Spending time with yourself

Students partying in Utrecht. Photo: DUB archive

What is a perfect university experience? What stories do our parents tell again and again at dinner parties? You go out with friends, you go to concerts, you practically live in that one friend's room or there is this pub that was your spot. Those were the best years of our youth, some say wistfully — and do you know how many people met the loves of their lives in uni? There is all this expectation built around what university should be like and what we would be missing out on. 

As my first year is coming to an end, I feel like I have achieved at least some of the stereotypical experiences I had in mind. However, between the FOMO, the academic weight, adapting to living alone and getting used to a new country, I have realised I have forgotten how to spend time doing things I like. I have always loved consuming art, always trying to create time to read or watch something. Since coming here, I have barely engaged in this.

I had been feeling lethargic for no reason as if I were tired all of the time. Being an international student means you never get periods of rest. During school, you are always socialising or studying and, during the breaks, well, you have to crunch months you did not get to spend with your family and friends back home in a couple of weeks. It is a lovely type of tiredness, but I had forgotten when was the last time I could just sit and enjoy my personal time without feeling an impulse to do something else as if I were wasting important time that could be put to use in a better way. 
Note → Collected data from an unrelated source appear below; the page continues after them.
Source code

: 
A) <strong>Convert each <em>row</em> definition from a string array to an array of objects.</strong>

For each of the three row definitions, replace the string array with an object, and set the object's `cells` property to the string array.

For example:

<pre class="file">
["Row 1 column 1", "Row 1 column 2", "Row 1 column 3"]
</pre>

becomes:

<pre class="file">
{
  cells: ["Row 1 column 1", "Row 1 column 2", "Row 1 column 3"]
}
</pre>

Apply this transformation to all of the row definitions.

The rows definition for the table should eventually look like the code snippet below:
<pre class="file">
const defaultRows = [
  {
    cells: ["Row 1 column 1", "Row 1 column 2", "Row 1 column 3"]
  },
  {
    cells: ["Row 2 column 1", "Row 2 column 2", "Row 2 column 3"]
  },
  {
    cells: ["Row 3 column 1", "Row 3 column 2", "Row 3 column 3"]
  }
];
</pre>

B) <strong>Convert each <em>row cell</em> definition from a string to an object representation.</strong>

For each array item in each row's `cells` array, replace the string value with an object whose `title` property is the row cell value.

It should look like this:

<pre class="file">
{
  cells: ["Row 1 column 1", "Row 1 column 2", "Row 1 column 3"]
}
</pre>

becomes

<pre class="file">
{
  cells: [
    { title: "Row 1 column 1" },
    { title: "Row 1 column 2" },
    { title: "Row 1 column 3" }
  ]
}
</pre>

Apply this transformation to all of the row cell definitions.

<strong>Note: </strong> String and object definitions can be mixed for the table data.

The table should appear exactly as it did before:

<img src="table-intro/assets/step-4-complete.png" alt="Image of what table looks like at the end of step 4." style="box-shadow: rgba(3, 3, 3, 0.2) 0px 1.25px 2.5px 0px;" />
I had forgotten how to do something just because I wanted to, without a larger goal or hurry behind it. Some abstract idea of productivity was just following me around everywhere. So, as I am getting done with one-third of my time here, my newly realised goal is to think of what type of university experience actually want. Of course, I want to have stories to tell my children, but I also want to be able to say that I have improved myself in some way that is just me. Whether I have written the poems I wanted to write for so long that no one is going to read or I have started to run to keep myself healthy, I want something that is not glorious, not something that other people will care about, but something that will make me remember how I lived for myself and not for how I want to be perceived by others or how it fits into my idea of what my life should be like.